What Does 'Smart' Mean Today?

The skills needed to get ahead in the 21st century are changing.

I recently upgraded to a smartphone and I cannot put the thing down. It is a world of information and entertainment at my fingertips. My classroom is "smart," with interactive white boards making every lesson as stimulating and fast-paced as a video game. My classroom also has student response systems that allow students to text in ideas and answer multiple-choice questions from their desks, just like in a game show. My husband’s landscaping company installs "smart" irrigation timers that read soil moisture levels and water accordingly. 

All around us, things are getting smarter. Some scientists even predict that in 2045, just 34 years from now, computers will be smarter than humans. So what does this new bombardment of "smarts" look like in our children? What does it mean to be smart these days?

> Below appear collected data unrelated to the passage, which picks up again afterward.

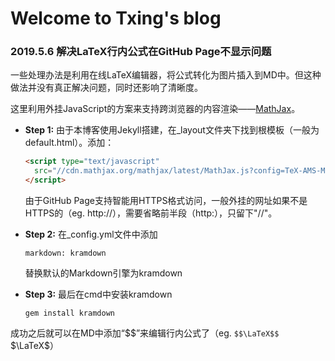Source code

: # Welcome to Txing's blog 

### 2019.5.6 解决LaTeX行内公式在GitHub Page不显示问题

一些处理办法是利用在线LaTeX编辑器，将公式转化为图片插入到MD中。但这种做法并没有真正解决问题，同时还影响了清晰度。

这里利用外挂JavaScript的方案来支持跨浏览器的内容渲染——[MathJax](<https://www.mathjax.org/>)。

- **Step 1:** 由于本博客使用Jekyll搭建，在_layout文件夹下找到根模板（一般为default.html）。添加：

  ```html
  <script type="text/javascript"
  	src="//cdn.mathjax.org/mathjax/latest/MathJax.js?config=TeX-AMS-MML_HTMLorMML">
  </script>
  ```

  由于GitHub Page支持智能用HTTPS格式访问，一般外挂的网址如果不是HTTPS的（eg. http://），需要省略前半段（http:），只留下"//"。

- **Step 2:** 在_config.yml文件中添加

  ```
  markdown: kramdown
  ```

  替换默认的Markdown引擎为kramdown

- **Step 3:** 最后在cmd中安装kramdown

  ```
  gem install kramdown
  ```

成功之后就可以在MD中添加“\$\$”来编辑行内公式了（eg. `$$\LaTeX$$`  $\LaTeX$）





































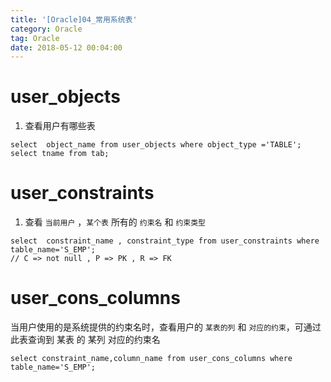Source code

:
 ```yaml
---
title: '[Oracle]04_常用系统表'
category: Oracle
tag: Oracle
date: 2018-05-12 00:04:00
---
```




# user_objects

1. 查看用户有哪些表
```
select  object_name from user_objects where object_type ='TABLE';
select tname from tab;
```

# user_constraints

1. 查看 `当前用户`  ，`某个表` 所有的 `约束名` 和 `约束类型`

```
select  constraint_name , constraint_type from user_constraints where table_name='S_EMP';
// C => not null , P => PK , R => FK
```

# user_cons_columns

当用户使用的是系统提供的约束名时，查看用户的 `某表的列` 和 `对应的约束`，可通过此表查询到 某表 的 某列 对应的约束名

```
select constraint_name,column_name from user_cons_columns where table_name='S_EMP';
```



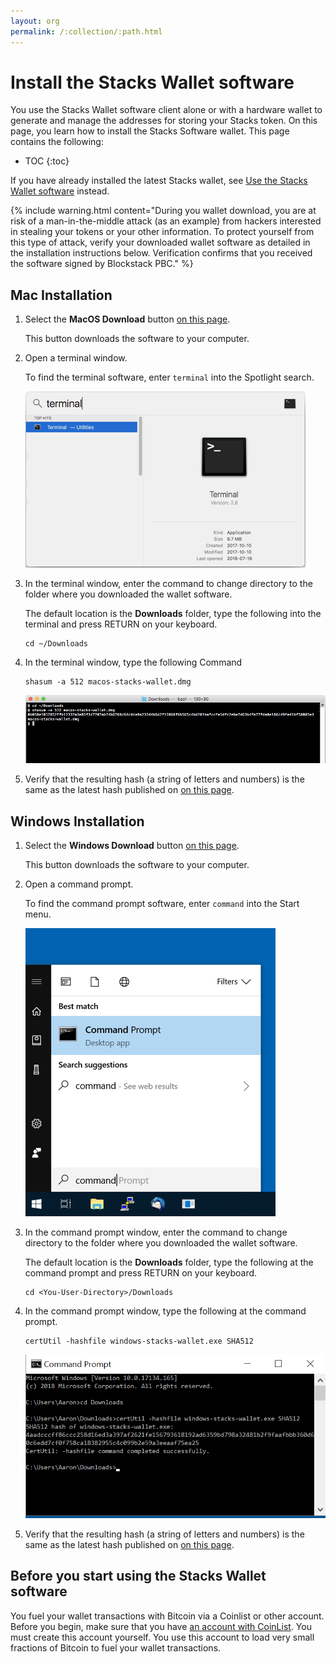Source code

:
 ```yaml
---
layout: org
permalink: /:collection/:path.html
---
```

# Install the Stacks Wallet software


You use the Stacks Wallet software client alone or with a hardware wallet to
generate and manage the addresses for storing your Stacks token. On this page,
you learn how to install the Stacks Software wallet. This page contains the
following:

* TOC
{:toc}

If you have already installed the latest Stacks wallet, see [Use the Stacks
Wallet software](wallet-use.html) instead.


{% include warning.html content="During you wallet download, you are at risk of
a man-in-the-middle attack (as an example) from hackers interested in stealing
your tokens or your other information.  To protect yourself from this type of
attack, verify your downloaded wallet software as detailed in the installation
instructions below. Verification confirms that you received the software signed
by Blockstack PBC." %}


## Mac Installation

1. Select the **MacOS Download** button <a href="https://blockstack.org/wallet/" target="\_blank">on this page</a>.

   This button downloads the software to your computer.

2. Open a terminal window.

   To find the terminal software, enter `terminal` into the Spotlight search.

   ![](images/mac-terminal.png)

3. In the terminal window, enter the command to change directory to the folder where you downloaded the wallet software.

   The default location is the **Downloads** folder, type the following into the terminal and press RETURN on your keyboard.

   ```
   cd ~/Downloads
   ```

4. In the terminal window, type the following Command

    ```
    shasum -a 512 macos-stacks-wallet.dmg
    ```

    ![](images/mac-shasum.png)

5. Verify that the resulting hash (a string of letters and numbers) is the same as the latest hash published on <a href="https://blockstack.org/wallet/" target="\_blank">on this page</a>.



## Windows Installation

1. Select the **Windows Download** button <a href="https://blockstack.org/wallet/" target="\_blank">on this page</a>.

   This button downloads the software to your computer.

2. Open a command prompt.

   To find the command prompt software, enter `command` into the Start menu.

   ![](images/windows-cmd.png)

3. In the command prompt window, enter the command to change directory to the folder where you downloaded the wallet software.

   The default location is the **Downloads** folder, type the following at the command prompt and press RETURN on your keyboard.

   ```
   cd <You-User-Directory>/Downloads
   ```

4. In the command prompt window, type the following at the command prompt.

    ```
    certUtil -hashfile windows-stacks-wallet.exe SHA512
    ```

    ![](images/windows-certutil.png)

5. Verify that the resulting hash (a string of letters and numbers) is the same as the latest hash published on <a href="https://blockstack.org/wallet/" target="\_blank">on this page</a>.


## Before you start using the Stacks Wallet software

You fuel your wallet transactions with Bitcoin via a Coinlist or other account.
Before you begin, make sure that you have [an account with
CoinList](https://coinlist.co/register). You must create this account yourself.
You use this account to load very small fractions of Bitcoin to fuel your wallet
transactions.
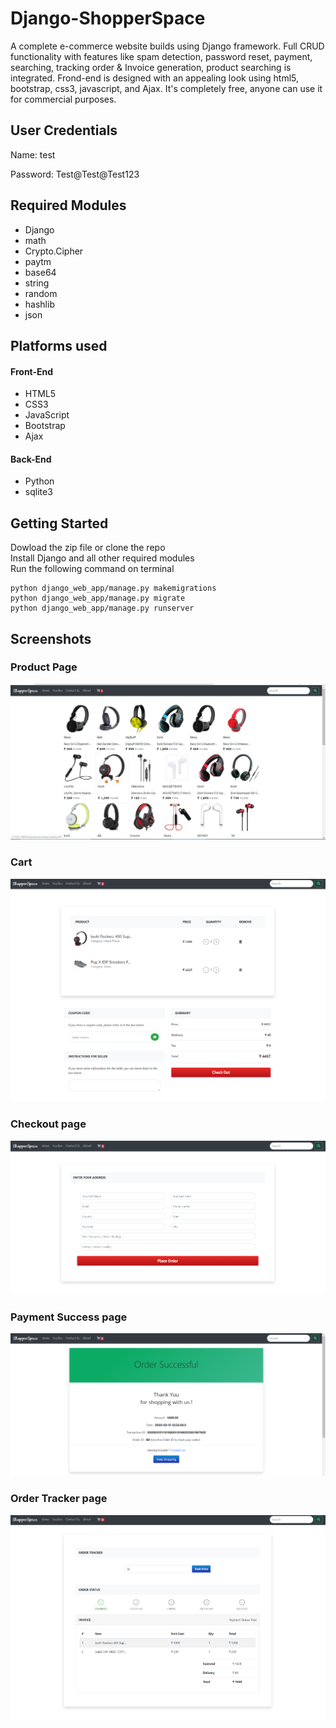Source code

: # Django-ShopperSpace
A complete e-commerce website builds using Django framework. Full CRUD functionality with features like spam detection, password reset, payment, searching, tracking order & Invoice generation, product searching is integrated. Frond-end is designed with an appealing look using html5, bootstrap, css3, javascript, and  Ajax. It's completely free, anyone can use it for commercial purposes.

## User Credentials
Name: test

Password: Test@Test@Test123

## Required Modules
- Django
- math
- Crypto.Cipher
- paytm
- base64
- string
- random
- hashlib
- json



## Platforms used

#### Front-End
- HTML5
- CSS3
- JavaScript
- Bootstrap
- Ajax

#### Back-End
- Python
- sqlite3

## Getting Started
Dowload the zip file or clone the repo </br>
Install Django and all other required modules </br>
Run the following command on terminal

```
python django_web_app/manage.py makemigrations
python django_web_app/manage.py migrate
python django_web_app/manage.py runserver
```
## Screenshots
### Product Page
![product page](media/shop/images/git%20src/ProdPage.png)
### Cart 
![checkout](media/shop/images/git%20src/Checkout.png)
### Checkout page
![adress](media/shop/images/git%20src/Details.png)

### Payment Success page
![payment success](media/shop/images/git%20src/OrderSuccess.png)
### Order Tracker page
![order tracker](media/shop/images/git%20src/Tracker.png)



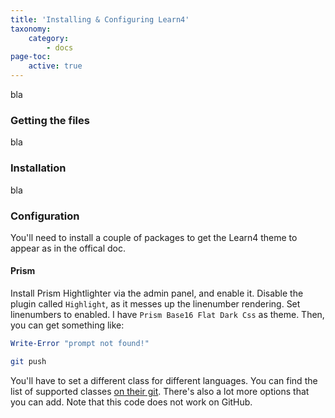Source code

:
 ```yaml
---
title: 'Installing & Configuring Learn4'
taxonomy:
    category:
        - docs
page-toc:
    active: true
---
```


bla
### Getting the files
bla
### Installation
bla
### Configuration
You'll need to install a couple of packages to get the Learn4 theme to appear as in the offical doc.

#### Prism
Install Prism Hightlighter via the admin panel, and enable it. Disable the plugin called `Highlight`, as it messes up the linenumber rendering.
Set linenumbers to enabled. I have `Prism Base16 Flat Dark Css` as theme.
Then, you can get something like:

``` powershell
Write-Error "prompt not found!"
```

```bash
git push
```
You'll have to set a different class for different languages. You can find the list of supported classes [on their git](https://github.com/trilbymedia/grav-plugin-prism-highlight#languages-included). There's also a lot more options that you can add. Note that this code does not work on GitHub.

The answer is not simple. Of course, politically minded bureaucracies would like "smart" to be as easy to assess as administering annual comprehensive multiple-choice tests (can you say No Child Left Behind?). But businesses and corporations have a much different sense of what smart means. As we prepare our children for the ever-evolving, globally competitive marketplace of the 21st century, it is essential that we address what we are teaching our children in relation to the needs of the economy that they will enter as adults. In plain English: Are our kids learning the skills that they will need to be competitive in the global job market?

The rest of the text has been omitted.